● **Exercise data**:
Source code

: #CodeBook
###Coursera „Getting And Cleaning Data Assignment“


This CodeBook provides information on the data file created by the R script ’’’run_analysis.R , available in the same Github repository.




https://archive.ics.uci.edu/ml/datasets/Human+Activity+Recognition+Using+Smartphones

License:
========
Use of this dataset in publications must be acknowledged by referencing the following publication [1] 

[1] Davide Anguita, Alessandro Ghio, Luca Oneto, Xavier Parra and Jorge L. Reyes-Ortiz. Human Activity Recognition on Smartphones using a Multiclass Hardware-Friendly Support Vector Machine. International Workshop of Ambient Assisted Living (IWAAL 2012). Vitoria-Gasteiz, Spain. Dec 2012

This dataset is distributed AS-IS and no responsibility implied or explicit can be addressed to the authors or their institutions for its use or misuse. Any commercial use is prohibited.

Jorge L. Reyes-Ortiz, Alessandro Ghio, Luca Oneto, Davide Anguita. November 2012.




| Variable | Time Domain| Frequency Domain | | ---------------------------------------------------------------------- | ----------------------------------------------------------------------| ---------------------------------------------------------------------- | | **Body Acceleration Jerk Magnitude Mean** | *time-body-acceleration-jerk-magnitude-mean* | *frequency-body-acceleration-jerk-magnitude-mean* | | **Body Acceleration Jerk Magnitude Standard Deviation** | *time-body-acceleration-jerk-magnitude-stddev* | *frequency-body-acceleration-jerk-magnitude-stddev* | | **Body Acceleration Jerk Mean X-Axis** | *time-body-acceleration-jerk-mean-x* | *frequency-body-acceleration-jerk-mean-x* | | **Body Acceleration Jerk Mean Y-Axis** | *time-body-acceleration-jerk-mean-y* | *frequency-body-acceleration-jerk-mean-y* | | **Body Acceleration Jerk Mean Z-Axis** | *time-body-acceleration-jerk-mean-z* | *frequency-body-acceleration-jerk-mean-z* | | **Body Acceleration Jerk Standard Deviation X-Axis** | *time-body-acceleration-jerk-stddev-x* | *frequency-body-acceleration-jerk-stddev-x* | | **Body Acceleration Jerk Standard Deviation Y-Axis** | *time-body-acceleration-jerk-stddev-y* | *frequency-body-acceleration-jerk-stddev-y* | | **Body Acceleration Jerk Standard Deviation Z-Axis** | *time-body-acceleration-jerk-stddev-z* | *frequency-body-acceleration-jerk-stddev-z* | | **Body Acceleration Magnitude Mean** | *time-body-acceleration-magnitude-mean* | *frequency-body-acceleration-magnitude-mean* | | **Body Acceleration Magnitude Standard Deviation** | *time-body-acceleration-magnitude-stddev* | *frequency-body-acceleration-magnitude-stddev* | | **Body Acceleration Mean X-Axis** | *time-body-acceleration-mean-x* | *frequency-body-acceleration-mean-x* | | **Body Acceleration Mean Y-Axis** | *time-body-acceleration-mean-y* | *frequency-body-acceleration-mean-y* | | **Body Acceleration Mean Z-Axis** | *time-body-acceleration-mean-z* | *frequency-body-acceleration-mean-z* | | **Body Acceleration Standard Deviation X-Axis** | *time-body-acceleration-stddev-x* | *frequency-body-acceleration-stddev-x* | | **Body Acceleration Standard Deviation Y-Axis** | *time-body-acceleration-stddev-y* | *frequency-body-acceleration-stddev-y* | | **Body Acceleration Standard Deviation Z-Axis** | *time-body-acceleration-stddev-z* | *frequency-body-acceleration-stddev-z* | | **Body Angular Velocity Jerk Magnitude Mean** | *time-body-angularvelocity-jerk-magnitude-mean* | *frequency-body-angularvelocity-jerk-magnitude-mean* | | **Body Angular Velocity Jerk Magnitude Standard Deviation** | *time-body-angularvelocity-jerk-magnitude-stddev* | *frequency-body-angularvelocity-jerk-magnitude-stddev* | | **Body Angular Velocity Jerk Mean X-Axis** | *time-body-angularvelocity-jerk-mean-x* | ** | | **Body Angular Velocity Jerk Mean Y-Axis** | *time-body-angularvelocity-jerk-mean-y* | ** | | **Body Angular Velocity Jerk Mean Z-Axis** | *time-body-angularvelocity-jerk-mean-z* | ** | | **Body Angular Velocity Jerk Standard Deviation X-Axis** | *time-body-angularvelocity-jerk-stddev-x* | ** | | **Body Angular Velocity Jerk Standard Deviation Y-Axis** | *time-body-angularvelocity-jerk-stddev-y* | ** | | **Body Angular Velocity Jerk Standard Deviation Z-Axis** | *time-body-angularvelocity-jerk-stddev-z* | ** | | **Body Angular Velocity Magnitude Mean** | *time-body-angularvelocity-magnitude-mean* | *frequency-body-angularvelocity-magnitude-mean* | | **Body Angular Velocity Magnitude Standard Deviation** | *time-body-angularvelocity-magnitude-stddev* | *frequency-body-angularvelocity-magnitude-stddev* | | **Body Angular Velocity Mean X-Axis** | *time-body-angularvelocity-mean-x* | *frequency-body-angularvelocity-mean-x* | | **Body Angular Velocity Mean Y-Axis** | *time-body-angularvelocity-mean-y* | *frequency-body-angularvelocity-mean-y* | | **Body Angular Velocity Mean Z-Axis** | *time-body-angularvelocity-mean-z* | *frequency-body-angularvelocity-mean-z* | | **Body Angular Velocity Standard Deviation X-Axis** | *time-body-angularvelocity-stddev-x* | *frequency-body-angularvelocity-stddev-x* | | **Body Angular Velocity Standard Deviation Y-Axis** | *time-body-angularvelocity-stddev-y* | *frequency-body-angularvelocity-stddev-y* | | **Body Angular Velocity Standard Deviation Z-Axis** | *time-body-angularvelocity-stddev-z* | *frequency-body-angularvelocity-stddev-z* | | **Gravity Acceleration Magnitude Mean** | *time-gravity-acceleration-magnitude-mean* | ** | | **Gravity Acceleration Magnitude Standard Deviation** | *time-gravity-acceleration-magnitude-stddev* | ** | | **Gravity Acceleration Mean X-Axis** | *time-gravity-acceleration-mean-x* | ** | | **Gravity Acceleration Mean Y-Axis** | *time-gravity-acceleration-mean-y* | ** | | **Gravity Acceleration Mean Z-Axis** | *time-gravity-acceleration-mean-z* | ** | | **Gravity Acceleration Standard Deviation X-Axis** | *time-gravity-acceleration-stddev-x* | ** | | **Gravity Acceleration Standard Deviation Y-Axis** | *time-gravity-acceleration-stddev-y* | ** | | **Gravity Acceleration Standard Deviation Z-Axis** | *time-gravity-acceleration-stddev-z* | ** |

● **Required work**: Starting at the top of the listing above, repeat every line exactly until the line that contains "Jorge L. Reyes-Ortiz, Alessandro" has been repeated too.

● **Exercise response**:
Source code

: #CodeBook
###Coursera „Getting And Cleaning Data Assignment“


This CodeBook provides information on the data file created by the R script ’’’run_analysis.R , available in the same Github repository.




https://archive.ics.uci.edu/ml/datasets/Human+Activity+Recognition+Using+Smartphones

License:
========
Use of this dataset in publications must be acknowledged by referencing the following publication [1] 

[1] Davide Anguita, Alessandro Ghio, Luca Oneto, Xavier Parra and Jorge L. Reyes-Ortiz. Human Activity Recognition on Smartphones using a Multiclass Hardware-Friendly Support Vector Machine. International Workshop of Ambient Assisted Living (IWAAL 2012). Vitoria-Gasteiz, Spain. Dec 2012

This dataset is distributed AS-IS and no responsibility implied or explicit can be addressed to the authors or their institutions for its use or misuse. Any commercial use is prohibited.

Jorge L. Reyes-Ortiz, Alessandro Ghio, Luca Oneto, Davide Anguita. November 2012.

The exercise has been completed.